FIGURE 4.

Heterologous reporter constructs. (A) The pTRE-d2EGFP and a series of derivative pTRE-d2EGFP-3′UTR reporter plasmids were transfected into HeLa Tet-Off cells. Twenty-four hours following transfection, doxycycline was added to block transcription of the reporter mRNAs. Residual d2EGFP transcript levels were monitored as a function of time using qRT-PCR. Each point represents the mean (±SEM) determined from three independent experiments.
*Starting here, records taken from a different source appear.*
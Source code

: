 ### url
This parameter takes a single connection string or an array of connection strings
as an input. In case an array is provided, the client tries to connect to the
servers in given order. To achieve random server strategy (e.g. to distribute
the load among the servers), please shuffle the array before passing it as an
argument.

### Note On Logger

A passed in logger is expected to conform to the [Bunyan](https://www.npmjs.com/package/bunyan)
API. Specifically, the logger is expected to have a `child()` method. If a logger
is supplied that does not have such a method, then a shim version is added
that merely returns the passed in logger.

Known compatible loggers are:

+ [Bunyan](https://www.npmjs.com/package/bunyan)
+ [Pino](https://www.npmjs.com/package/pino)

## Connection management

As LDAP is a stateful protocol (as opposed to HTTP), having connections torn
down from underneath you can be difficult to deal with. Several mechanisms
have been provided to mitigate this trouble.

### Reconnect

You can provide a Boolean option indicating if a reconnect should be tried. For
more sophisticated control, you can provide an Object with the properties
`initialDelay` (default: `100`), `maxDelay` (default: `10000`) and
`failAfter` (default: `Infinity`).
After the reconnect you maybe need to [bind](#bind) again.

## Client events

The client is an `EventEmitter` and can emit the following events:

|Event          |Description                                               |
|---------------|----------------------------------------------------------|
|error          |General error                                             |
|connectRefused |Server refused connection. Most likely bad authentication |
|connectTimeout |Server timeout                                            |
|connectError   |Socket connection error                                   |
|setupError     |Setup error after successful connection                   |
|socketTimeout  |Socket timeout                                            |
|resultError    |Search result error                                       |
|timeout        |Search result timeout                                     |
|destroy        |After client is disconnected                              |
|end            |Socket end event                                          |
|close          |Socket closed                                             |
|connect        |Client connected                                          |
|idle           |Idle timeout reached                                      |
The mean half-lives of the heterologous transcripts were 5.6 ± 0.5, 2.0 ± 0.9, 1.5 ± 0.3, 4.8 ± 0.7, and 5.5 ± 0.8 for control, DDB2, GDF15, TP53I3, and CRYAB, respectively. (B) Sequence analysis of 3′ UTRs led to the identification of known destabilizing elements. The mean number of U-, AU-, and GU-rich other miscellaneous elements (see Supplemental Table 4) per 3′ UTR is presented for the seven stable and the 22 unstable p53-induced transcripts. The mean number of these elements per 3′ UTR and the mean number of elements per kilobase of 3′ UTR is presented. Each point represents the mean (±SEM) determined for seven stable and 22 unstable transcripts. The indicated P-values were determined by a Student's t-test.